BACKGROUND: A higher prevalence of Helicobacter pylori infection in rosacea patients than in healthy controls has been reported. OBJECTIVE: The aim of this study was to investigate the effect of H. pylori eradication therapy in patients with rosacea. METHODS: Twenty-five rosacea patients and 87 age- and sex-matched healthy controls were included in this study. We detected IgG and IgA antibodies against H. pylori in both groups. An upper gastrointestinal endoscopy and a rapid urease test were performed on the 13 patients with rosacea who accepted this procedure. Amoxicillin 500 mg 3 times daily, metronidazole 500 mg 3 times daily, and bismuth subcitrate 300 mg 4 times daily were administered to patients positive for H. pylori. The severity of rosacea was scored before and after treatment. RESULTS: There was no statistical difference in seropositivity in either group. In H. pylori-positive rosacea patients there was a significant decrease in the severity of rosacea at the end of the treatment as compared with the initial scores. CONCLUSION: Our findings suggest that H. pylori may be involved in rosacea and that eradication treatment may be beneficial.
Aggravating factors of rosacea
Katedra i Klinika Dermatologii, Collegium Medicum, Uniwersytet Jagielloński, Kraków.
Rosacea is a chronic, inflammatory skin disease which is mainly localized in the central region of the face. Papules and pustules appear on the erythematic ground. Rosacea is common in population. Four subtypes of rosacea (erythematoteleangiectatic rosacea, ETR; papulo - pustular rosacea, PPR; ocular rosacea and phymatous rosacea) are classified (according to current classification) and one variant rosacea (granulomatous rosacea, GR). It is considered that an attempt to determine of triggering factors of rosacea should be the first step to treatment. Then it should be tried to eliminate contact with them. The aim of this study was an analysis of triggering factors of rosacea. 43 women and 26 men treated in the Dermatology Outpatient’s Clinic of Jagiellonian University School of Medicine in Cracow were enrolled in the study. All patients were asked which factors trigger skin changes according to them. Patients mentioned most often: stress (58 percent), sun exposure (56.5 per. cent), alcohol (33.3 percent), exercise (29 percent), drinking coffee (21.7 percent) and hot meals (20.3 percent). They regarded the sun as the most strongly aggravating factor of rosacea (29.2 percent). It seems, that elimination and reduction of contact with aggravating factors is still an undervalued aspect of rosacea’s treatment. Patients’ motivation for use of prevention seems to be also very important. Knowledge about aggravating factors of rosacea, coming directly from patients’ observations, may help in more effective treatment.
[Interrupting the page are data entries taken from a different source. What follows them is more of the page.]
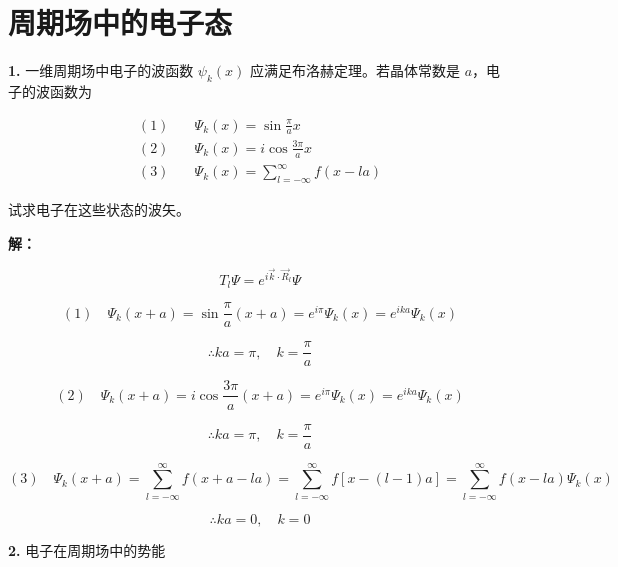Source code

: \chapter{周期场中的电子态\label{ch:7}}

\noindent \textbf{1.\quad} 一维周期场中电子的波函数 $\psi_k(x)$ 应满足布洛赫定理。若晶体常数是 $a$，电子的波函数为

\begin{align*}
    (1) \quad & \Psi_k(x) = \sin \frac{\pi}{a}x \\
    (2) \quad & \Psi_k(x) = i \cos \frac{3\pi}{a}x \\
    (3) \quad & \Psi_k(x) = \sum_{l=-\infty}^{\infty} f(x-la)
\end{align*}

试求电子在这些状态的波矢。

\noindent \textbf{解：}

\begin{equation*}
    T_l \Psi = e^{i \vec{k} \cdot \vec{R}_l} \Psi
\end{equation*}

\begin{equation*}
    (1) \quad \Psi_k(x+a) = \sin \frac{\pi}{a} (x+a) = e^{i\pi} \Psi_k(x) = e^{ika} \Psi_k (x)
\end{equation*}

\begin{equation*}
    \therefore ka = \pi, \quad k = \frac{\pi}{a}
\end{equation*}

\begin{equation*}
    (2) \quad \Psi_k(x+a) = i\cos \frac{3\pi}{a} (x+a) = e^{i\pi} \Psi_k(x) = e^{ika} \Psi_k (x)
\end{equation*}

\begin{equation*}
    \therefore ka = \pi, \quad k = \frac{\pi}{a}
\end{equation*}

\begin{equation*}
    (3) \quad \Psi_k(x+a) = \sum_{l=-\infty}^{\infty} f(x+a-la) = \sum_{l=-\infty}^{\infty} f[x-(l-1)a] = \sum_{l=-\infty}^{\infty} f(x-la) \Psi_k (x)
\end{equation*}

\begin{equation*}
    \therefore ka = 0, \quad k = 0
\end{equation*}

\noindent \textbf{2.\quad} 电子在周期场中的势能

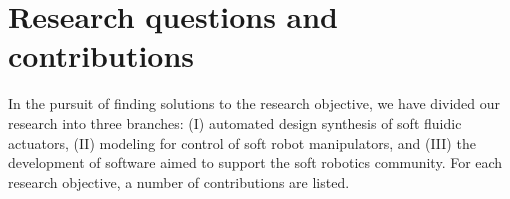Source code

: 
\section{Research questions and contributions}
In the pursuit of finding solutions to the research objective, we have divided our research into three branches: (I) automated design synthesis of soft fluidic actuators, (II) modeling for control of soft robot manipulators, and (III) the development of software aimed to support the soft robotics community. For each research objective, a number of contributions are listed. \\[0.1em]

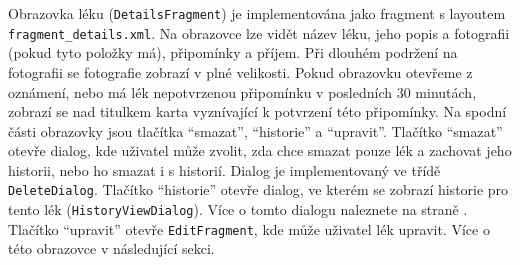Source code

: \documentclass[../TakeYourPill.tex]{subfiles}
\begin{document}
Obrazovka léku (\texttt{DetailsFragment}) je implementována jako fragment s layoutem \texttt{fragment\_details.xml}. Na obrazovce lze vidět název léku, jeho popis a fotografii (pokud tyto položky má), připomínky a příjem. Při dlouhém podržení na fotografii se fotografie zobrazí v plné velikosti. Pokud obrazovku otevřeme z oznámení, nebo má lék nepotvrzenou připomínku v posledních 30 minutách, zobrazí se nad titulkem karta vyznívající k potvrzení této připomínky. Na spodní části obrazovky jsou tlačítka \enquote{smazat}, \enquote{historie} a \enquote{upravit}. Tlačítko \enquote{smazat} otevře dialog, kde uživatel může zvolit, zda chce smazat pouze lék a zachovat jeho historii, nebo ho smazat i s historií. Dialog je implementovaný ve třídě \texttt{DeleteDialog}. Tlačítko \enquote{historie} otevře dialog, ve kterém se zobrazí historie pro tento lék (\texttt{HistoryViewDialog}). Více o tomto dialogu naleznete na straně \pageref{sec:historydialog}. Tlačítko \enquote{upravit} otevře \texttt{EditFragment}, kde může uživatel lék upravit. Více o této obrazovce v následující sekci.
\end{document}
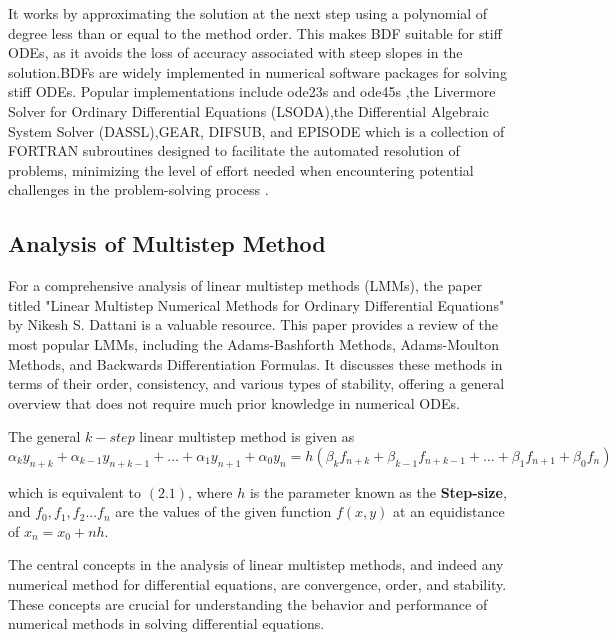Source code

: \documentclass[a4paper, twoside]{report} %
\begin{document}
	It works by approximating the solution at the next step using a polynomial of degree less than or equal to the method order. This makes BDF suitable for stiff ODEs, as it avoids the loss of accuracy associated with steep slopes in the solution.BDFs are widely implemented in numerical software packages for solving stiff ODEs. Popular implementations include ode23s and ode45s \cite{shampine1997matlab},the Livermore Solver for Ordinary Differential Equations (LSODA),the Differential Algebraic System Solver (DASSL),GEAR, DIFSUB, and EPISODE \cite{Yatim2013} which is a collection of FORTRAN subroutines designed to facilitate the automated resolution of problems, minimizing the level of effort needed when encountering potential challenges in the problem-solving process \cite{thohura2013numerical}.


	\subsection{Analysis of Multistep Method}

	For a comprehensive analysis of linear multistep methods (LMMs), the paper titled "Linear Multistep Numerical Methods for Ordinary Differential Equations" by Nikesh S. Dattani is a valuable resource. This paper provides a review of the most popular LMMs, including the Adams-Bashforth Methods, Adams-Moulton Methods, and Backwards Differentiation Formulas. It discusses these methods in terms of their order, consistency, and various types of stability, offering a general overview that does not require much prior knowledge in numerical ODEs\cite{dattani2008linear}.

	The general $k-step$ linear multistep method is given as
	\begin{equation}
		\alpha_k y_{n+k} + \alpha_{k-1} y_{n+k-1} + \ldots + \alpha_1 y_{n+1} + \alpha_0 y_n = h \left( \beta_k f_{n+k} + \beta_{k-1} f_{n+k-1} + \ldots + \beta_1 f_{n+1} + \beta_0 f_n \right)
	\end{equation}

	which is equivalent to $(2.1)$, where $h$ is the parameter known as the \textbf{Step-size}, and $f_0, f_1, f_2 ... f_n$ are the values of the given function $f(x,y)$ at an equidistance of  $x_n = x_0 + nh$.

	The central concepts in the analysis of linear multistep methods, and indeed any numerical method for differential equations, are convergence, order, and stability. These concepts are crucial for understanding the behavior and performance of numerical methods in solving differential equations.
\end{document}
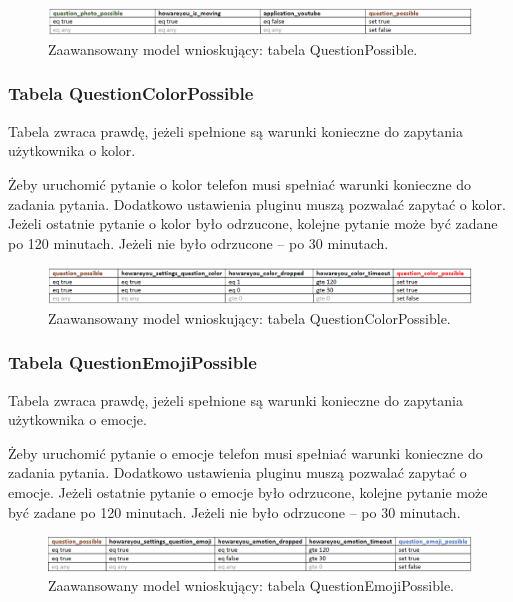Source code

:\begin{figure}[H]
	\centering
	\includegraphics[scale=0.75]{rozdzial4/HMR_QuestionPossible.png}
	\caption{Zaawansowany model wnioskujący: tabela QuestionPossible.}
\end{figure}


\subsubsection{Tabela QuestionColorPossible}

Tabela zwraca prawdę, jeżeli spełnione są warunki konieczne do zapytania użytkownika o kolor.

Żeby uruchomić pytanie o kolor telefon musi spełniać warunki konieczne do zadania pytania. Dodatkowo ustawienia pluginu muszą pozwalać zapytać o kolor. Jeżeli ostatnie pytanie o kolor było odrzucone, kolejne pytanie może być zadane po 120 minutach. Jeżeli nie było odrzucone – po 30 minutach.

\begin{figure}[H]
	\centering
	\includegraphics[scale=0.75]{rozdzial4/HMR_QuestionColorPossible.png}
	\caption{Zaawansowany model wnioskujący: tabela QuestionColorPossible.}
\end{figure}


\subsubsection{Tabela QuestionEmojiPossible}

Tabela zwraca prawdę, jeżeli spełnione są warunki konieczne do zapytania użytkownika o emocje.

Żeby uruchomić pytanie o emocje telefon musi spełniać warunki konieczne do zadania pytania. Dodatkowo ustawienia pluginu muszą pozwalać zapytać o emocje. Jeżeli ostatnie pytanie o emocje było odrzucone, kolejne pytanie może być zadane po 120 minutach. Jeżeli nie było odrzucone – po 30 minutach.

\begin{figure}[H]
	\centering
	\includegraphics[scale=0.75]{rozdzial4/HMR_QuestionEmojiPossible.png}
	\caption{Zaawansowany model wnioskujący: tabela QuestionEmojiPossible.}
\end{figure}


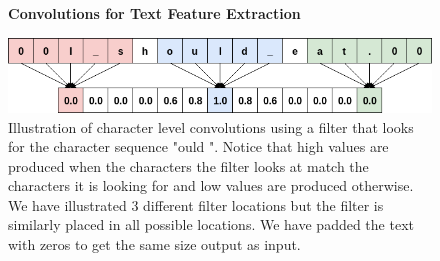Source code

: \begin{figure}
    \centering
    \textbf{Convolutions for Text Feature Extraction}\par\medskip
    \includegraphics[width=\textwidth]{./pictures/experiments/convolution_example.png}
    \caption{Illustration of character level convolutions using a filter that
        looks for the character sequence "ould ". Notice that high values are
        produced when the characters the filter looks at match the characters it
        is looking for and low values are produced otherwise. We have
        illustrated 3 different filter locations but the filter is similarly
        placed in all possible locations. We have padded the text with zeros to
        get the same size output as input.}
    \label{fig:convolution_text_example}
\end{figure}

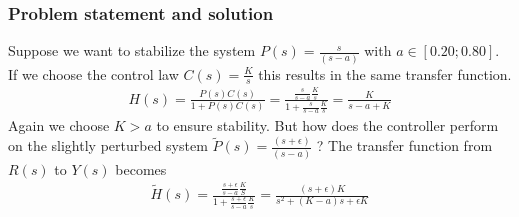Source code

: \begin{frame}
	\frametitle{Problem statement and solution}
	\begin{example}
		Suppose we want to stabilize the system $P(s)=\frac{s}{(s - a)}$ with $a\in[0.20;0.80]$. If we choose the control law $C(s)=\frac{K}{s}$ this results in the same transfer function.
		\vspace{-0.5em}
		\begin{align*}
			H(s) = \frac{P(s)C(s)}{1+P(s)C(s)} = \frac{\frac{s}{s-a}\frac{K}{s}}{1+\frac{s}{s-a} \frac{K}{s}} = \frac{K}{s-a+K}
		\end{align*}
		Again we choose $K>a$ to ensure stability.
		But how does the controller perform on the slightly perturbed system $\tilde{P}(s)=\frac{(s+\epsilon)}{(s - a)}$  ?
		The transfer function from $R(s)$ to $Y(s)$ becomes
				\vspace{-0.5em}
		\begin{align*}
			\tilde{H}(s) = \frac{\frac{s+\epsilon}{s-a} \frac{K}{S}}{1+\frac{s+\epsilon}{s-a}\frac{K}{s}}
			= \frac{(s+\epsilon)K}{s^2 + (K-a)s + \epsilon K}
		\end{align*}
	\end{example}
\end{frame}

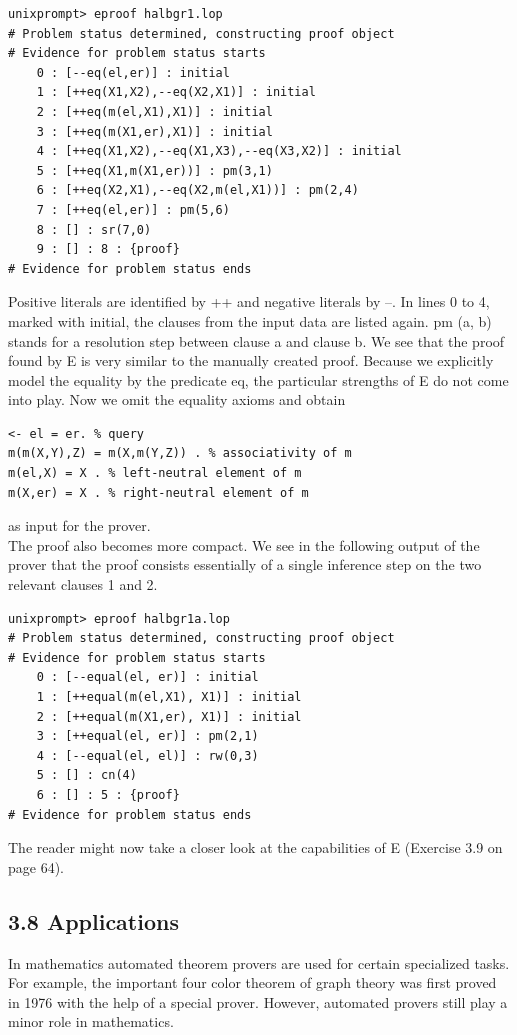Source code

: \documentclass[10pt]{book}
\begin{document}
\begin{verbatim}
unixprompt> eproof halbgr1.lop
# Problem status determined, constructing proof object
# Evidence for problem status starts
    0 : [--eq(el,er)] : initial
    1 : [++eq(X1,X2),--eq(X2,X1)] : initial
    2 : [++eq(m(el,X1),X1)] : initial
    3 : [++eq(m(X1,er),X1)] : initial
    4 : [++eq(X1,X2),--eq(X1,X3),--eq(X3,X2)] : initial
    5 : [++eq(X1,m(X1,er))] : pm(3,1)
    6 : [++eq(X2,X1),--eq(X2,m(el,X1))] : pm(2,4)
    7 : [++eq(el,er)] : pm(5,6)
    8 : [] : sr(7,0)
    9 : [] : 8 : {proof}
# Evidence for problem status ends
\end{verbatim}

Positive literals are identified by ++ and negative literals by --. In lines 0 to 4, marked with initial, the clauses from the input data are listed again. pm (a, b) stands for a resolution step between clause a and clause b. We see that the proof found by E is very similar to the manually created proof. Because we explicitly model the equality by the predicate eq, the particular strengths of E do not come into play. Now we omit the equality axioms and obtain

\begin{verbatim}
<- el = er. % query
m(m(X,Y),Z) = m(X,m(Y,Z)) . % associativity of m
m(el,X) = X . % left-neutral element of m
m(X,er) = X . % right-neutral element of m
\end{verbatim}

as input for the prover.\\
The proof also becomes more compact. We see in the following output of the prover that the proof consists essentially of a single inference step on the two relevant clauses 1 and 2.

\begin{verbatim}
unixprompt> eproof halbgr1a.lop
# Problem status determined, constructing proof object
# Evidence for problem status starts
    0 : [--equal(el, er)] : initial
    1 : [++equal(m(el,X1), X1)] : initial
    2 : [++equal(m(X1,er), X1)] : initial
    3 : [++equal(el, er)] : pm(2,1)
    4 : [--equal(el, el)] : rw(0,3)
    5 : [] : cn(4)
    6 : [] : 5 : {proof}
# Evidence for problem status ends
\end{verbatim}

The reader might now take a closer look at the capabilities of E (Exercise 3.9 on page 64).

\subsection*{3.8 Applications}
In mathematics automated theorem provers are used for certain specialized tasks. For example, the important four color theorem of graph theory was first proved in 1976 with the help of a special prover. However, automated provers still play a minor role in mathematics.
\end{document}
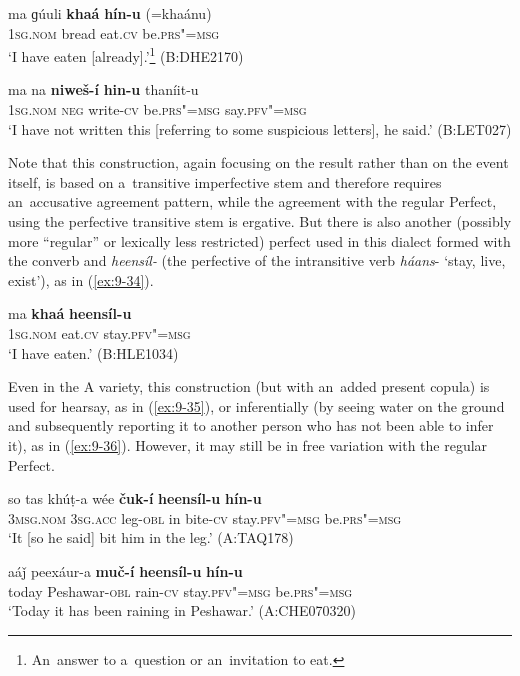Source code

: \begin{exe}
\ex
\label{ex:9-32}
\gll ma ɡúuli \textbf{khaá} \textbf{hín-u} (=khaánu)\\
\textsc{1sg.nom} bread eat.\textsc{cv} be.\textsc{prs"=msg} \\
\glt `I have eaten [already].'\footnote{An~answer to a~question or an~invitation to eat.} (B:DHE2170)

\ex
\label{ex:9-33}
\gll ma na \textbf{niweš-í} \textbf{hin-u} thaníit-u\\
\textsc{1sg.nom} \textsc{neg} write-\textsc{cv} be.\textsc{prs"=msg} say.\textsc{pfv"=msg} \\
\glt `I have not written this [referring to some suspicious letters], he said.' (B:LET027)
\end{exe}

Note that this construction, again focusing on the result rather than on the event itself, is based on a~transitive imperfective stem and therefore requires an~accusative agreement pattern, while the agreement with the regular Perfect, using the perfective transitive stem is ergative. But there is also another (possibly more ``regular'' or lexically less restricted) perfect used in this dialect formed with the converb and \textit{heensíl-} (the perfective of the intransitive verb \textit{háans}- `stay, live, exist'), as in (\ref{ex:9-34}).

\begin{exe}
\ex
\label{ex:9-34}
\gll ma \textbf{khaá} \textbf{heensíl-u}  \\
\textsc{1sg.nom} eat.\textsc{cv} stay.\textsc{pfv"=msg} \\
\glt `I have eaten.' (B:HLE1034)
\end{exe}

Even in the A variety, this construction (but with an~added present copula) is used for hearsay, as in (\ref{ex:9-35}), or inferentially (by seeing water on the ground and subsequently reporting it to another person who has not been able to infer it), as in (\ref{ex:9-36}). However, it may still be in free variation with the regular Perfect.

\begin{exe}
\ex
\label{ex:9-35}
\gll so tas khúṭ-a wée \textbf{čuk-í} \textbf{heensíl-u} \textbf{hín-u} \\
\textsc{3msg.nom} \textsc{3sg.acc} leg-\textsc{obl} in bite-\textsc{cv} stay.\textsc{pfv"=msg} be.\textsc{prs"=msg} \\
\glt `It [so he said] bit him in the leg.' (A:TAQ178)

\ex
\label{ex:9-36}
\gll aáǰ peexáur-a \textbf{muč-í} \textbf{heensíl-u} \textbf{hín-u}  \\
today Peshawar-\textsc{obl} rain-\textsc{cv} stay.\textsc{pfv"=msg} be.\textsc{prs"=msg} \\
\glt `Today it has been raining in Peshawar.' (A:CHE070320)
\end{exe}

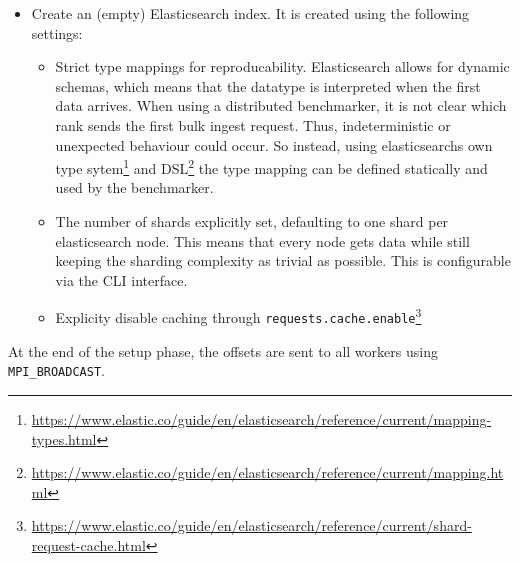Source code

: \begin{itemize}
  \item Create an (empty) Elasticsearch index. It is created using the following settings:
    \begin{itemize}
      \item Strict type mappings for reproducability. Elasticsearch allows for dynamic schemas, which means that the datatype is interpreted when the first data arrives. When using a distributed benchmarker, it is not clear which rank sends the first bulk ingest request. Thus, indeterministic or unexpected behaviour could occur. So instead, using elasticsearchs own type sytem\footnote{\url{https://www.elastic.co/guide/en/elasticsearch/reference/current/mapping-types.html}} and \ac{DSL}\footnote{\url{https://www.elastic.co/guide/en/elasticsearch/reference/current/mapping.html}} the type mapping can be defined statically and used by the benchmarker.
      \item The number of shards explicitly set, defaulting to one shard per elasticsearch node. This means that every node gets data while still keeping the sharding complexity as trivial as possible. This is configurable via the \ac{CLI} interface.
      \item Explicity disable caching through \texttt{requests.cache.enable}\footnote{\url{https://www.elastic.co/guide/en/elasticsearch/reference/current/shard-request-cache.html}}
    \end{itemize}
\end{itemize}
At the end of the setup phase, the offsets are sent to all workers using \texttt{MPI\_BROADCAST}.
Susceptibility of Helicobacter pylori to the antibacterial activity of manuka honey.
Department of Biological Sciences, University of Waikato, Hamilton, New Zealand.
Honey is a traditional remedy for dyspepsia, and is still used for this by some medical practitioners although there is no rational basis for its use. The finding that Helicobacter pylori is probably the causative agent in many cases of dyspepsia has raised the possibility that the therapeutic action of honey may be due to its antibacterial properties. Consequently, the sensitivity of Helicobacter pylori to honey was tested, using isolates from biopsies of gastric ulcers. It was found that all five isolates tested were sensitive to a 20% (v/v) solution of manuka honey in an agar well diffusion assay, but none showed sensitivity to a 40% solution of a honey in which the antibacterial activity was due primarily to its content of hydrogen peroxide. Assessment of the minimum inhibitory concentration by inclusion of manuka honey in the agar showed that all seven isolates tested had visible growth over the incubation period of 72 h prevented completely by the presence of 5% (v/v) honey.